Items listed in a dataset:
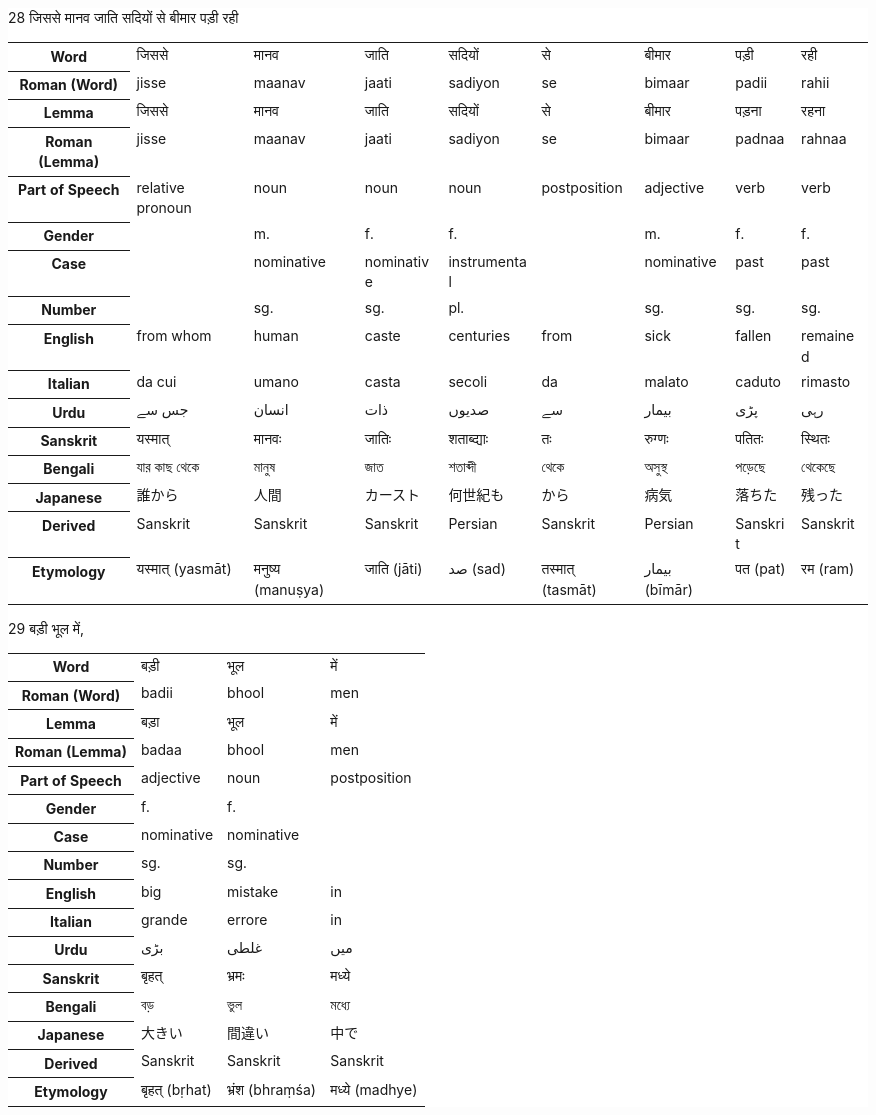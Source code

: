 28 जिससे मानव जाति सदियों से बीमार पड़ी रही

<table>
<tr><th>Word</th><td>जिससे</td><td>मानव</td><td>जाति</td><td>सदियों</td><td>से</td><td>बीमार</td><td>पड़ी</td><td>रही</td></tr>
<tr><th>Roman (Word)</th><td>jisse</td><td>maanav</td><td>jaati</td><td>sadiyon</td><td>se</td><td>bimaar</td><td>padii</td><td>rahii</td></tr>
<tr><th>Lemma</th><td>जिससे</td><td>मानव</td><td>जाति</td><td>सदियों</td><td>से</td><td>बीमार</td><td>पड़ना</td><td>रहना</td></tr>
<tr><th>Roman (Lemma)</th><td>jisse</td><td>maanav</td><td>jaati</td><td>sadiyon</td><td>se</td><td>bimaar</td><td>padnaa</td><td>rahnaa</td></tr>
<tr><th>Part of Speech</th><td>relative pronoun</td><td>noun</td><td>noun</td><td>noun</td><td>postposition</td><td>adjective</td><td>verb</td><td>verb</td></tr>
<tr><th>Gender</th><td></td><td>m.</td><td>f.</td><td>f.</td><td></td><td>m.</td><td>f.</td><td>f.</td></tr>
<tr><th>Case</th><td></td><td>nominative</td><td>nominative</td><td>instrumental</td><td></td><td>nominative</td><td>past</td><td>past</td></tr>
<tr><th>Number</th><td></td><td>sg.</td><td>sg.</td><td>pl.</td><td></td><td>sg.</td><td>sg.</td><td>sg.</td></tr>
<tr><th>English</th><td>from whom</td><td>human</td><td>caste</td><td>centuries</td><td>from</td><td>sick</td><td>fallen</td><td>remained</td></tr>
<tr><th>Italian</th><td>da cui</td><td>umano</td><td>casta</td><td>secoli</td><td>da</td><td>malato</td><td>caduto</td><td>rimasto</td></tr>
<tr><th>Urdu</th><td>جس سے</td><td>انسان</td><td>ذات</td><td>صدیوں</td><td>سے</td><td>بیمار</td><td>پڑی</td><td>رہی</td></tr>
<tr><th>Sanskrit</th><td>यस्मात्</td><td>मानवः</td><td>जातिः</td><td>शताब्द्याः</td><td>तः</td><td>रुग्णः</td><td>पतितः</td><td>स्थितः</td></tr>
<tr><th>Bengali</th><td>যার কাছ থেকে</td><td>মানুষ</td><td>জাত</td><td>শতাব্দী</td><td>থেকে</td><td>অসুস্থ</td><td>পড়েছে</td><td>থেকেছে</td></tr>
<tr><th>Japanese</th><td>誰から</td><td>人間</td><td>カースト</td><td>何世紀も</td><td>から</td><td>病気</td><td>落ちた</td><td>残った</td></tr>
<tr><th>Derived</th><td>Sanskrit</td><td>Sanskrit</td><td>Sanskrit</td><td>Persian</td><td>Sanskrit</td><td>Persian</td><td>Sanskrit</td><td>Sanskrit</td></tr>
<tr><th>Etymology</th><td>यस्मात् (yasmāt)</td><td>मनुष्य (manuṣya)</td><td>जाति (jāti)</td><td>صد (sad)</td><td>तस्मात् (tasmāt)</td><td>بیمار (bīmār)</td><td>पत (pat)</td><td>रम (ram)</td></tr>
</table>

29 बड़ी भूल में,

<table>
<tr><th>Word</th><td>बड़ी</td><td>भूल</td><td>में</td></tr>
<tr><th>Roman (Word)</th><td>badii</td><td>bhool</td><td>men</td></tr>
<tr><th>Lemma</th><td>बड़ा</td><td>भूल</td><td>में</td></tr>
<tr><th>Roman (Lemma)</th><td>badaa</td><td>bhool</td><td>men</td></tr>
<tr><th>Part of Speech</th><td>adjective</td><td>noun</td><td>postposition</td></tr>
<tr><th>Gender</th><td>f.</td><td>f.</td><td></td></tr>
<tr><th>Case</th><td>nominative</td><td>nominative</td><td></td></tr>
<tr><th>Number</th><td>sg.</td><td>sg.</td><td></td></tr>
<tr><th>English</th><td>big</td><td>mistake</td><td>in</td></tr>
<tr><th>Italian</th><td>grande</td><td>errore</td><td>in</td></tr>
<tr><th>Urdu</th><td>بڑی</td><td>غلطی</td><td>میں</td></tr>
<tr><th>Sanskrit</th><td>बृहत्</td><td>भ्रमः</td><td>मध्ये</td></tr>
<tr><th>Bengali</th><td>বড়</td><td>ভুল</td><td>মধ্যে</td></tr>
<tr><th>Japanese</th><td>大きい</td><td>間違い</td><td>中で</td></tr>
<tr><th>Derived</th><td>Sanskrit</td><td>Sanskrit</td><td>Sanskrit</td></tr>
<tr><th>Etymology</th><td>बृहत् (bṛhat)</td><td>भ्रंश (bhraṃśa)</td><td>मध्ये (madhye)</td></tr>
</table>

● Exercise:
Say how many lines in the entries contain the string "adjective". Nothing else belongs in the reply.

● Answer space:
2